# Second story accessible path required



## classicT (Jul 16, 2019)

Given a two story 18,000sf building with a 2,200sf second story, is an accessible path required to the second story?

Issue at hand is the main level is open to the public (business occupancy), but the second story is employee only and contains features such as an employee break room, locker room, and offices. Like-for-like is not provided on the main level. Main level does have accessible restrooms, but lacks the break room w/ kitchenette and locker/changing room.

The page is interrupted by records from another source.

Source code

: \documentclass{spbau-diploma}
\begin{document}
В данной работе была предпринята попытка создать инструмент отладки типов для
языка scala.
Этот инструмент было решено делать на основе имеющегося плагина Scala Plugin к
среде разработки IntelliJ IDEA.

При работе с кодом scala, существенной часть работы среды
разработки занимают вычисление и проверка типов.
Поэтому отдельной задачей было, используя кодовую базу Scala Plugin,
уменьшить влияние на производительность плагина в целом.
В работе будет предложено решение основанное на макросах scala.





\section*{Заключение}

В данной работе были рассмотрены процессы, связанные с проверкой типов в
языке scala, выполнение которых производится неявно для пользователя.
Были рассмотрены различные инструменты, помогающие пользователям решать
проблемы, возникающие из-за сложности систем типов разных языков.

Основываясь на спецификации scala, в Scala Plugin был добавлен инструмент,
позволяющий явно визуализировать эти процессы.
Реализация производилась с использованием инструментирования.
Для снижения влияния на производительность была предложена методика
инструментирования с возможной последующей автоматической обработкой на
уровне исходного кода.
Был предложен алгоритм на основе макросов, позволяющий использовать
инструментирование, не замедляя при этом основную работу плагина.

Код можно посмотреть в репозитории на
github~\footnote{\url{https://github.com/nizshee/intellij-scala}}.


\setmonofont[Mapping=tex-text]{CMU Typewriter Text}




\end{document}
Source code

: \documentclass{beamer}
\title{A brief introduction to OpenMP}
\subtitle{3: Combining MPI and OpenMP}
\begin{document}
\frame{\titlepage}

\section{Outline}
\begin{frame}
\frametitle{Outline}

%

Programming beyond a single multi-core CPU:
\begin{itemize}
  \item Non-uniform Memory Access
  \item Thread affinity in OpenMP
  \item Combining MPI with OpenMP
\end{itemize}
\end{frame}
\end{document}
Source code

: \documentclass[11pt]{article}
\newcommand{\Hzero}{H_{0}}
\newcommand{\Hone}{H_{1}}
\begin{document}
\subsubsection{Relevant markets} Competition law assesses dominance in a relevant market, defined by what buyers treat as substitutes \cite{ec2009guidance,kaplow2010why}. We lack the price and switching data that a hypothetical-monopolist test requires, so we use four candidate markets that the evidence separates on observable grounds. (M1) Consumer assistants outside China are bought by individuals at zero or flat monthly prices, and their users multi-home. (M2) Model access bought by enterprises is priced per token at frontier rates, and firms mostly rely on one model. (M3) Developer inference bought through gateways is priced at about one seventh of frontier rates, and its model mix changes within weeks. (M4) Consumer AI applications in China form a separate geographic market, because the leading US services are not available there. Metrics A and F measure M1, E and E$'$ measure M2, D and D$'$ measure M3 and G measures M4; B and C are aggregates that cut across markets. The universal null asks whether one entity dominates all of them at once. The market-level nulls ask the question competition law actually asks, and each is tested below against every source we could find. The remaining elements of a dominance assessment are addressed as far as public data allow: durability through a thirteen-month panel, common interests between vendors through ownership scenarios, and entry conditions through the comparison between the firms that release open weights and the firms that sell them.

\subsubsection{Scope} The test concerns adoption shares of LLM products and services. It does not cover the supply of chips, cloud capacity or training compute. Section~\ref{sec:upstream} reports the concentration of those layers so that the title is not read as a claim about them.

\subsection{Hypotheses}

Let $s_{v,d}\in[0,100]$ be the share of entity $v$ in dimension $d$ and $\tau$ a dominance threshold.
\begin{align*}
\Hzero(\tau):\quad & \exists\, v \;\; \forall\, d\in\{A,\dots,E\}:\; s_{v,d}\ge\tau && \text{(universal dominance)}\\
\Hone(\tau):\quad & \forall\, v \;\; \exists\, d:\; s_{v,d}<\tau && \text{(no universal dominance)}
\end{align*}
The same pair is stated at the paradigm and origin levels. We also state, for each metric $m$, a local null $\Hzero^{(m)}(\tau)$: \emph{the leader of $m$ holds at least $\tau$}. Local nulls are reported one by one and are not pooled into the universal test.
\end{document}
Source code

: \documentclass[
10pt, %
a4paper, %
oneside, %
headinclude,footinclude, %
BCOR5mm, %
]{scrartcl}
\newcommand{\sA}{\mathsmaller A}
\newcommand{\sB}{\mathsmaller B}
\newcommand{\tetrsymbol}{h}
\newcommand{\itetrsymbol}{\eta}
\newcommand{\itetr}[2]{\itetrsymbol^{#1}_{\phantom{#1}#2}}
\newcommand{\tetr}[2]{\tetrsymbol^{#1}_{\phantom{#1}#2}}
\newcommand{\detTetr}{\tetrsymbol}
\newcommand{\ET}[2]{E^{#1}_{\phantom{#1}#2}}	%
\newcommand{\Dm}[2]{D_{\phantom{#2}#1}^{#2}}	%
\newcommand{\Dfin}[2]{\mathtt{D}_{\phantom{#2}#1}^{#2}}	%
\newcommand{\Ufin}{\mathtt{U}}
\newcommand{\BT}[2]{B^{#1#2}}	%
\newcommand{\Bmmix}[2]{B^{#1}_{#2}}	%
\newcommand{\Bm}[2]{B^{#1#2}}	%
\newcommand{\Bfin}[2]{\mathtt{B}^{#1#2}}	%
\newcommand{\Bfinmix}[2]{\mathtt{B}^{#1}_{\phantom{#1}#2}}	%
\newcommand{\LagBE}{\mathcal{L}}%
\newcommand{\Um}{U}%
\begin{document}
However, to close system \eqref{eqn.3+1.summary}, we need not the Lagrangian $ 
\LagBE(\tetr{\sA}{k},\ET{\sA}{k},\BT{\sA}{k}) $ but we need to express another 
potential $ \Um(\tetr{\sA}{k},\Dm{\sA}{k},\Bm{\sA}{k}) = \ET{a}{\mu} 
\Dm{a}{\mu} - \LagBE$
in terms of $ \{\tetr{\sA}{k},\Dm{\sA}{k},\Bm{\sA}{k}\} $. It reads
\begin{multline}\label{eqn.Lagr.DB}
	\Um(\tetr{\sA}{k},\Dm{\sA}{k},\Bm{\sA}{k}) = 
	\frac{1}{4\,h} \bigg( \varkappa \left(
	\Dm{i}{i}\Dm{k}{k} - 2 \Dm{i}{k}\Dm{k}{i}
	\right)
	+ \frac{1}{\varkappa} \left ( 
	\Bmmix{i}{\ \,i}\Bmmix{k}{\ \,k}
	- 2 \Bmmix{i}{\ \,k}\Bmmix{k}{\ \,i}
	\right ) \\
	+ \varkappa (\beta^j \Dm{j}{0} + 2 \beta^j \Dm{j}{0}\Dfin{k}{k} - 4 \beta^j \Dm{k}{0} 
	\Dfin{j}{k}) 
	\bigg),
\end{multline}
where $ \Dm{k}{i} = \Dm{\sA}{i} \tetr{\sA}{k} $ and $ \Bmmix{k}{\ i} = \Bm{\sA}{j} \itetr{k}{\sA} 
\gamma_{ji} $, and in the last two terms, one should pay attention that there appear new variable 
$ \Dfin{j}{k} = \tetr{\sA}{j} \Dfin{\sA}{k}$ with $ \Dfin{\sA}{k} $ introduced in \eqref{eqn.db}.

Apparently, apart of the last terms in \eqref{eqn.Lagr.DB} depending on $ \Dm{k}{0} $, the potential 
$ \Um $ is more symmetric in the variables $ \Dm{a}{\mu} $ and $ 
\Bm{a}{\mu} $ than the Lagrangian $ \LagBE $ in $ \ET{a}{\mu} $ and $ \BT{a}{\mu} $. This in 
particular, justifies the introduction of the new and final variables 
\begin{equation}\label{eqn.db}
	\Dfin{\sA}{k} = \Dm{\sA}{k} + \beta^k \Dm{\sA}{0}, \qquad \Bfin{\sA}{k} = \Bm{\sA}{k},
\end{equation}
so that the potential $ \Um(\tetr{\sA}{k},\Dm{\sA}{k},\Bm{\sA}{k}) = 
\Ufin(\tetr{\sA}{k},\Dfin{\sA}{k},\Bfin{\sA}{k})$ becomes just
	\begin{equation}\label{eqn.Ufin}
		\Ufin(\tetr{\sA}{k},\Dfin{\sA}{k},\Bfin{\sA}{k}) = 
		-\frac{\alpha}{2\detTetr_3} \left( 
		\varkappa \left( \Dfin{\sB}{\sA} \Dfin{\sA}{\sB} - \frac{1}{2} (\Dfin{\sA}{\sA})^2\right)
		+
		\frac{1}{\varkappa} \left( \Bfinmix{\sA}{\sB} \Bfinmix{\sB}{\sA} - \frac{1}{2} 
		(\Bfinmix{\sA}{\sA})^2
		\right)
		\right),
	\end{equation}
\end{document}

Code sections in question are as follows:

*1104.3.1 Employee Work Areas*
_Common use circulation paths _within _employee work areas _shall be _accessible routes_. 
*Exceptions:* 
1. _Common use circulation paths_, located within _employee work areas _that are less than 1,000 square feet (93 m2) in size and defined by permanently installed partitions, counters, casework or furnishings, shall not be required to be _accessible routes_. 
2. _Common use circulation paths_, located within _employee work areas_, that are an integral component of equipment, shall not be required to be _accessible routes_. 
3. _Common use circulation paths_, located within exterior _employee work areas _that are fully exposed to the weather, shall not be required to be _accessible routes_.​
*1104.4 Multistory Buildings and Facilities*
At least one _accessible route _shall connect each _accessible story _and _mezzanine _in multilevel buildings and _facilities_. 
*Exceptions:* 
1. An _accessible route _is not required to _stories _and _mezzanines _that have an aggregate area of not more than 3,000 square feet (278.7 m2) and are located above and below _accessible _levels. This exception shall not apply to: 
1.1. Multiple tenant facilities of Group M occupancies containing five or more tenant spaces used for the sales or rental of goods and where at least one such tenant space is located on a floor level above or below the _accessible _levels; 
1.2. _Stories _or _mezzanines _containing offices of health care providers (Group B or I); 
1.3. Passenger transportation facilities and airports (Group A-3 or B); or 
1.4. Government buildings. ​2. _Stories _or _mezzanines _that do not contain _accessible _elements or other spaces as determined by Section 1107 or 1108 are not required to be served by an _accessible route _from an _accessible _level. 
3. In air traffic control towers, an _accessible route _is not required to serve the cab and the floor immediately below the cab. 
4. Where a two-story building or facility has one _story _or _mezzanine _with an _occupant load _of five or fewer persons that does not contain _public use _space, that _story _or _mezzanine _shall not be required to be connected by an _accessible route _to the _story _above or below.​So, the question becomes which section applies (see red text). Due to the second level having offices and employees work areas greater than 1,000sf, the common use circulation path must be an accessible route; however, the entire second level is less than 3,000sf, so the story is not required to be on an accessible route.


----------



## RLGA (Jul 16, 2019)

Breakrooms and locker rooms are not considered employee work areas.


----------



## classicT (Jul 16, 2019)

RLGA said:


> Breakrooms and locker rooms are not considered employee work areas.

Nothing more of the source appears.